Em semelhante espírito de transformação, contempla-se a síntese própria da arte da erudição nesta segunda pintura. Toca Aristóteles com sua mão direita o topo da cabeça do busto de Homero; segura com a esquerda a corrente dourada, suposto prêmio que lhe foi dado por Alexandre. A mão direita importa-lhe muito mais que a esquerda, esta soterrada pelas sombras.


Vejamos aqui as prioridades do artista: percebamos, em primeiro lugar, o trajeto da luz, onde se encontra o verdadeiro ouro, pois é no drama da luz que a matéria-prima de Rembrandt é sublimada e purificada. Parece estar de frente para Aristóteles, cuidadosamente iluminando apenas a parte superior de seu corpo, limitada contudo à altura dos olhos, estando a testa parcialmente ocultada pela sombra do chapéu. Este recorte de luz é dramático a níveis devastadores. Embora a luz toque os olhos de Aristóteles, não os clareia. Seu olhar repousa sobre Homero, que recebe agradecido o insight da luz em sua mente. Homero era poeta cego; Aristóteles, filósofo de olhos garços. Seu olhar, no entanto, parece voltar-se mais para dentro que para fora. Ao fixar seus olhos em Homero, vê refletido em si o desejo de continuar com a própria depuração, com a arte da reconstrução de si, mesmo depois de obtidos os prêmios do mundo — mais do que isso, mesmo depois de alcançado o cume do pensamento. 

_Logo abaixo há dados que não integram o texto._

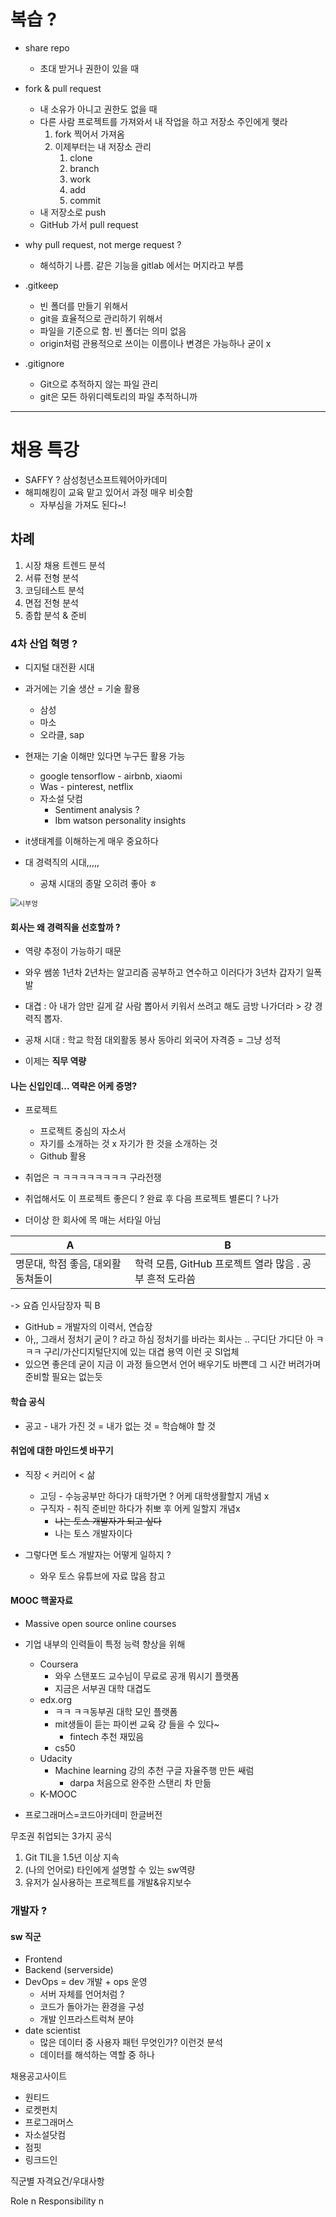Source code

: # 복습 ? 



* share repo
  * 초대 받거나 권한이 있을 때 

* fork & pull request 
  * 내 소유가 아니고 권한도 없을 때
  * 다른 사람 프로젝트를 가져와서 내 작업을 하고 저장소 주인에게 햊라
    1. fork 찍어서 가져옴 
    2. 이제부터는 내 저장소 관리
       1. clone
       2. branch
       3. work
       4. add
       5. commit
  * 내 저장소로 push 
  * GitHub 가서 pull request

* why pull request, not merge request ?

  * 해석하기 나름. 같은 기능을 gitlab 에서는 머지라고 부름 

  

* .gitkeep 
  * 빈 폴더를 만들기 위해서
  * git을 효율적으로 관리하기 위해서 
  * 파일을 기준으로 함. 빈 폴더는 의미 없음 
  * origin처럼 관용적으로 쓰이는 이름이나 변경은 가능하나 굳이 x
* .gitignore
  * Git으로 추적하지 않는 파일 관리
  * git은 모든 하위디렉토리의 파일 추적하니까



---



# 채용 특강

* SAFFY ? 삼성청년소프트웨어아카데미
* 해피해킹이 교육 맡고 있어서 과정 매우 비슷함
  * 자부심을 가져도 된다~! 



## 차례



1. 시장 채용 트렌드 분석
2. 서류 전형 분석
3. 코딩테스트 분석
4. 면접 전형 분석
5. 종합 분석 & 준비 



### 4차 산업 혁명 ? 

* 디지털 대전환 시대

* 과거에는 기술 생산 = 기술 활용 
  * 삼성
  * 마소
  * 오라클, sap
* 현재는 기술 이해만 있다면 누구든 활용 가능
  * google tensorflow - airbnb, xiaomi
  * Was - pinterest, netflix
  * 자소설 닷컴
    * Sentiment analysis ? 
    * Ibm watson personality insights



* it생태계를 이해하는게 매우 중요하다 
* 대 경력직의 시대,,,,, 
  * 공채 시대의 종말 오히려 좋아 ㅎ

<img src="https://img1.daumcdn.net/thumb/R1280x0/?fname=http://t1.daumcdn.net/brunch/service/user/2x8q/image/v_Mtnx4GaGxsUU_462ceZg26VmI.jpg" alt="시부엉" style="zoom:80%;" />

#### 회사는 왜 경력직을 선호할까 ? 

* 역량 추정이 가능하기 때문 
* 와우 쌤쏭 1년차 2년차는 알고리즘 공부하고 연수하고 이러다가 3년차 갑자기 일폭발
* 대겹 : 아 내가 암만 길게 갈 사람 뽑아서 키워서 쓰려고 해도 금방 나가더라 > 걍 경력직 뽑자.

* 공채 시대 : 학교 학점 대외활동 봉사 동아리 외국어 자격증 = 그냥 성적
* 이제는 **직무 역량**



#### 나는 신입인데... 역략은 어케 증명? 

* 프로젝트
  * 프로젝트 중심의 자소서 
  * 자기를 소개하는 것 x 자기가 한 것을 소개하는 것
  * Github 활용

* 취업은 ㅋ ㅋㅋㅋㅋㅋㅋㅋㅋ 구라전쟁
* 취업해서도 이 프로젝트 좋은디 ? 완료 후 다음 프로젝트 별론디 ? 나가 
* 더이상 한 회사에 목 매는 서타일 아님 



| A                                 | B                                                       |
| --------------------------------- | ------------------------------------------------------- |
| 명문대, 학점 좋음, 대외활동쳐돌이 | 학력 모름, GitHub 프로젝트 열라 많음 . 공부 흔적 도라씀 |

-> 요즘 인사담장자 픽 B



* GitHub = 개발자의 이력서, 연습장 
* 아,, 그래서 정처기 굳이 ? 라고 하심 정처기를 바라는 회사는 .. 구디단 가디단 아 ㅋㅋㅋ 구리/가산디지털단지에 있는 대겹 용역 이런 곳 SI업체 
* 있으면 좋은데 굳이 지금 이 과정 들으면서 언어 배우기도 바쁜데 그 시간 버려가며 준비할 필요는 없는듯



#### 학습 공식

* 공고 - 내가 가진 것 = 내가 없는 것 = 학습해야 할 것



#### 취업에 대한 마인드셋 바꾸기

* 직장 < 커리어 < 삶 

  * 고딩 - 수능공부만 하다가 대학가면 ? 어케 대학생활할지 개념 x
  * 구직자 - 취직 준비만 하다가 취뽀 후 어케 일할지 개념x 
    * ~~나는 토스 개발자가 되고 싶다~~
    * 나는 토스 개발자이다

  

* 그렇다면 토스 개발자는 어떻게 일하지 ? 

  * 와우 토스 유튜브에 자료 많음 참고



#### MOOC 핵꿀자료

* Massive open source online courses

* 기업 내부의 인력들이 특정 능력 향상을 위해

  * Coursera 
    *  와우 스탠포드 교수님이 무료로 공개 뭐시기 플랫폼
    * 지금은 서부권 대학 대겹도
  * edx.org 
    * ㅋㅋ	ㅋㅋ동부권 대학 모인 플랫폼 
    * mit생들이 듣는 파이썬 교육 걍 들을 수 있다~ 
      * fintech 추천 재밌음 
    * cs50
  * Udacity
    * Machine  learning 강의 추천 구글 자율주행 만든 쌔럼
      * darpa 처음으로 완주한 스탠리 차 만듦  
  * K-MOOC

  

* 프로그래머스=코드아카데미 한글버전



무조권 취업되는 3가지 공식 

1. Git TIL을 1.5년 이상 지속
2. (나의 언어로) 타인에게 설명할 수 있는 sw역량
3. 유저가 실사용하는 프로젝트를 개발&유지보수



### 개발자 ? 

#### sw 직군 

* Frontend
* Backend (serverside)
* DevOps = dev 개발 + ops 운영
  * 서버 자체를 언어처럼 ? 
  * 코드가 돌아가는 환경을 구성
  * 개발 인프라스트럭쳐 분야
* date scientist
  * 많은 데이터 중 사용자 패턴 무엇인가? 이런것 분석
  * 데이터를 해석하는 역할 중 하나



채용공고사이트 

* 원티드
* 로켓펀치
* 프로그래머스
* 자소설닷컴
* 점핏
* 링크드인



직군별 자격요건/우대사항

Role n Responsibility n 







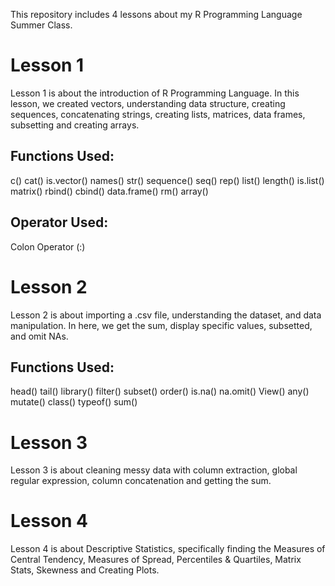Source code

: This repository includes 4 lessons about my R Programming Language Summer Class.

# Lesson 1

Lesson 1 is about the introduction of R Programming Language. In this lesson, we created vectors, understanding data structure, creating sequences, concatenating strings, creating lists, matrices, data frames, subsetting and creating arrays.

## Functions Used:

c()
cat()
is.vector()
names()
str()
sequence()
seq()
rep()
list()
length()
is.list()
matrix()
rbind()
cbind()
data.frame()
rm()
array()

## Operator Used:
Colon Operator (:)

# Lesson 2

Lesson 2 is about importing a .csv file, understanding the dataset, and data manipulation. In here, we get the sum, display specific values, subsetted, and omit NAs.

## Functions Used:

head()
tail()
library()
filter()
subset()
order()
is.na()
na.omit()
View()
any()
mutate()
class()
typeof()
sum()

# Lesson 3

Lesson 3 is about cleaning messy data with column extraction, global regular expression, column concatenation and getting the sum.

# Lesson 4

Lesson 4 is about Descriptive Statistics, specifically finding the Measures of Central Tendency, Measures of Spread, Percentiles & Quartiles, Matrix Stats, Skewness and Creating Plots.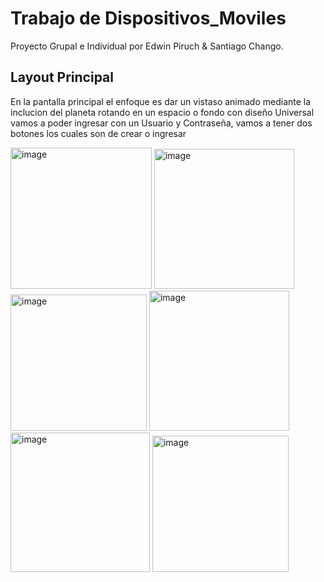 # Trabajo de Dispositivos_Moviles
Proyecto Grupal e Individual por Edwin Piruch &amp; Santiago Chango.

## Layout Principal
En la pantalla principal el enfoque es dar un vistaso animado mediante la inclucion del planeta rotando en un espacio o fondo con diseño Universal vamos a poder ingresar con un Usuario y Contraseña,
vamos a tener dos botones los cuales son de crear o ingresar

<img width="226" alt="image" src="https://github.com/ec98/Dispositivos_Moviles/assets/117785838/1922c34e-86d6-4e9b-8f1f-26c6bf90f306">
<img width="224" alt="image" src="https://github.com/ec98/Dispositivos_Moviles/assets/117785838/572b0982-acfc-444b-a2e9-872ebe9c8abc">
<img width="218" alt="image" src="https://github.com/ec98/Dispositivos_Moviles/assets/117785838/4329c9a1-3a25-4462-9ab6-0d7e27554dbc">
<img width="224" alt="image" src="https://github.com/ec98/Dispositivos_Moviles/assets/117785838/0f466ceb-e4f5-4dca-b43e-d7681a066080">
<img width="223" alt="image" src="https://github.com/ec98/Dispositivos_Moviles/assets/117785838/94a5e6c0-8bab-4716-baa5-8667f9cff873">
<img width="218" alt="image" src="https://github.com/ec98/Dispositivos_Moviles/assets/117785838/ffa1caa1-1497-4587-b154-eb9cc8acef90">



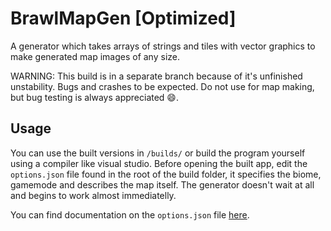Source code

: # BrawlMapGen [Optimized]
A generator which takes arrays of strings and tiles with vector graphics to make generated map images of any size.

WARNING: This build is in a separate branch because of it's unfinished unstability. Bugs and crashes to be expected. Do not use for map making, but bug testing is always appreciated :smile:. 

## Usage
You can use the built versions in `/builds/` or build the program yourself using a compiler like visual studio.
Before opening the built app, edit the `options.json` file found in the root of the build folder, it specifies the biome, gamemode and describes the map itself. The generator doesn't wait at all and begins to work almost immediatelly.

You can find documentation on the `options.json` file [here](https://github.com/thedonciuxx/BrawlMapGen/wiki/Options.json-explained).
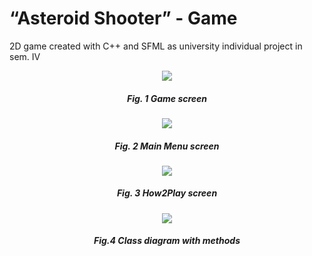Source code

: # “Asteroid Shooter” - Game 
2D game created with C++ and SFML as university individual project in sem. IV

<p align="center">
  <img src="https://user-images.githubusercontent.com/56255153/171857365-873496bf-2365-41a6-b4d6-5f0e7b7d6507.png">
</p>
<h5 align="center">Fig. 1 Game screen</h1>  
<p align="center">
  <img src="https://user-images.githubusercontent.com/56255153/171857502-d73ea0be-e2c4-4fa4-b0dd-a0a7c071f13b.png">
</p>
<h5 align="center">Fig. 2 Main Menu screen</h1>        
<p align="center">
  <img src="https://user-images.githubusercontent.com/56255153/171857181-0df849ac-6b19-4566-99fd-badf97b6b53a.png">
</p>
<h5 align="center">Fig. 3 How2Play screen</h1> 
  <p align="center">
  <img src="https://user-images.githubusercontent.com/56255153/171859342-4c7d7c8e-5c81-40e5-ae1c-dbbb834acebe.png">
</p>
<h5 align="center">Fig.4 Class diagram with methods</h1>                               



  

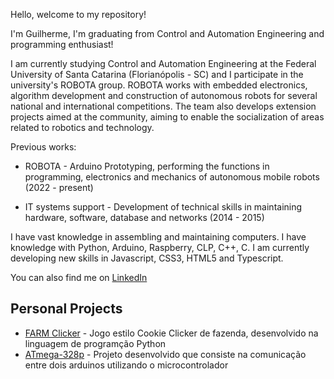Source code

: Hello, welcome to my repository!

I'm Guilherme, I'm graduating from Control and Automation Engineering and programming enthusiast!

I am currently studying Control and Automation Engineering at the Federal University of Santa Catarina (Florianópolis - SC) and I participate in the university's ROBOTA group. ROBOTA works with embedded electronics, algorithm development and construction of autonomous robots for several national and international competitions. The team also develops extension projects aimed at the community, aiming to enable the socialization of areas related to robotics and technology.

Previous works:
<ul dir="auto"><li>ROBOTA - Arduino Prototyping, performing the functions in programming, electronics and mechanics of autonomous mobile robots (2022 - present)</ul></li>
<ul dir="auto"><li>IT systems support - Development of technical skills in maintaining hardware, software, database and networks (2014 - 2015)</ul></li>

I have vast knowledge in assembling and maintaining computers. I have knowledge with Python, Arduino, Raspberry, CLP, C++, C. I am currently developing new skills in Javascript, CSS3, HTML5 and Typescript.

You can also find me on <a href="https://www.linkedin.com/in/santos-gui/">LinkedIn</a>

## Personal Projects
<ul dir="auto"><li><a href="https://github.com/ProlRayder/Farm-Simulation">FARM Clicker</a> - Jogo estilo Cookie Clicker de fazenda, desenvolvido na linguagem de programção Python</li>
<li><a href="https://github.com/ProlRayder/ATmega-328p">ATmega-328p</a> - Projeto desenvolvido que consiste na comunicação entre dois arduinos utilizando o microcontrolador</li></ul>
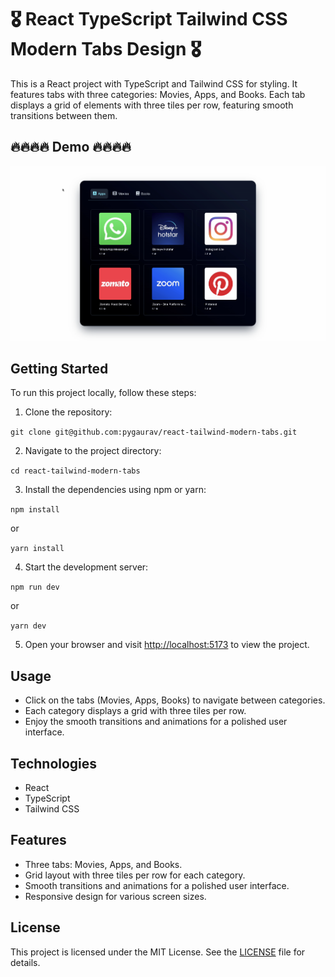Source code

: #  🎖️ React TypeScript Tailwind CSS Modern Tabs Design 🎖️

This is a React project with TypeScript and Tailwind CSS for styling. It features tabs with three categories: Movies, Apps, and Books. Each tab displays a grid of elements with three tiles per row, featuring smooth transitions between them.

## 🔥🔥🔥🔥 Demo 🔥🔥🔥🔥

[![Watch the video](https://github.com/pygaurav/react-tailwind-modern-tabs/blob/main/Demo_Image.png?raw=true)](https://raw.githubusercontent.com/pygaurav/react-tailwind-modern-tabs/main/Tile%20Design%20By%20Gaurav.mov)

## Getting Started

To run this project locally, follow these steps:

1. Clone the repository:

`git clone git@github.com:pygaurav/react-tailwind-modern-tabs.git`

2. Navigate to the project directory:

`cd react-tailwind-modern-tabs`

3. Install the dependencies using npm or yarn:

`npm install`

or

`yarn install`

4. Start the development server:

`npm run dev`

or

`yarn dev`


5. Open your browser and visit [http://localhost:5173](http://localhost:5173) to view the project.

## Usage

- Click on the tabs (Movies, Apps, Books) to navigate between categories.
- Each category displays a grid with three tiles per row.
- Enjoy the smooth transitions and animations for a polished user interface.

## Technologies

- React
- TypeScript
- Tailwind CSS

## Features

- Three tabs: Movies, Apps, and Books.
- Grid layout with three tiles per row for each category.
- Smooth transitions and animations for a polished user interface.
- Responsive design for various screen sizes.

## License

This project is licensed under the MIT License. See the [LICENSE](LICENSE) file for details.
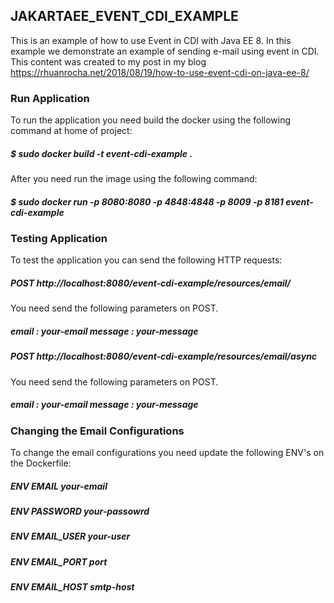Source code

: 
## JAKARTAEE_EVENT_CDI_EXAMPLE ##

This is an example of how to use Event in CDI with Java EE 8. In this example we demonstrate an example of sending e-mail using event in CDI.
This content was created to my post in my blog https://rhuanrocha.net/2018/08/19/how-to-use-event-cdi-on-java-ee-8/

### Run Application ###
To run the application you need build the docker using the following command at home of project:

##### $ sudo docker build -t event-cdi-example . #####

After you need run the image using the following command:

##### $ sudo docker run -p 8080:8080 -p 4848:4848  -p 8009 -p 8181 event-cdi-example  #####

### Testing Application ###

To test the application you can send the following HTTP requests:

##### POST http://localhost:8080/event-cdi-example/resources/email/ #####

You need send the following parameters on POST. 
##### email : your-email   message : your-message ##### 

##### POST http://localhost:8080/event-cdi-example/resources/email/async #####

You need send the following parameters on POST. 
##### email : your-email   message : your-message ##### 

### Changing the Email Configurations ###

To change the email configurations you need update the following ENV's on the Dockerfile:

##### ENV EMAIL your-email #####
##### ENV PASSWORD your-passowrd #####
##### ENV EMAIL_USER your-user #####
##### ENV EMAIL_PORT port #####
##### ENV EMAIL_HOST smtp-host #####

É visível a tensão do estado de espírito de Aristóteles refletida em suas vestes: seu chapéu preto, que impede-lhe o contato direto com a luz — como  tem Homero — e também suas vestes pretas, contrastam com a túnica branca, que sobrepõe o preto, dando-lhe maleabilidade, fluidez e poder reflexivo: reflete a luz em seus braços, em seu contínuo trabalho. Liga-se então Aristóteles a Homero da mesma forma com que a episteme se liga ao discurso poético. Esta simboliza o início, e aquela o fim da vida filosófica. Mas a vida do homem em Rembrandt é um ciclo de fins e recomeços, expressos aqui no túnel do tempo que liga o velho poeta ao grande Estagirita. Rembrandt é o pintor do mistério da alma, de ambivalência terrestre e aquática. Vê-se aqui então o processo de descongelamento, de solvência do negrume saturnino expresso nos trajes de Aristóteles. Aristóteles se descongela, se reconstrói, reavalia-se no tempo. Prepara-se assim para morrer: só a morte deve trazer-lhe a última cristalização, o endurecimento definitivo das feições. Mas a alma deve ser purificada em toda sua aquosidade. O trabalho do filósofo é, portanto, o da infindável reconstrução anímica na antessala da morte, renunciando aos prêmios do mundo e às próprias convicções cristalizadas... 

Vive a reconstrução dos que muito sabem dos séculos e dos milênios, mas que sempre aprendem a respeito dos dias, da eterna atualidade da existência. O poeta, perpetuador da sabedoria diária, da sabedoria das narrativas possíveis, é o eterno professor do presente — eternamente jovem. Aprende-se na arte a reconstrução de nosso ser, a reconfiguração de nossas formas interiores, o desembrutecer das nossas certezas abstratas, atropeladas pela marcha do tempo. É no trânsito entre os níveis discursivos que o Estagirita se torna artista, artista de si. Não pela fabricação de esculturas, mas pela absorção e pelo aprendizado da eterna sabedoria do momento, do eterno destronar da própria majestade. Vê-se aí o verdadeiro propósito da arte da erudição: solve et coagula.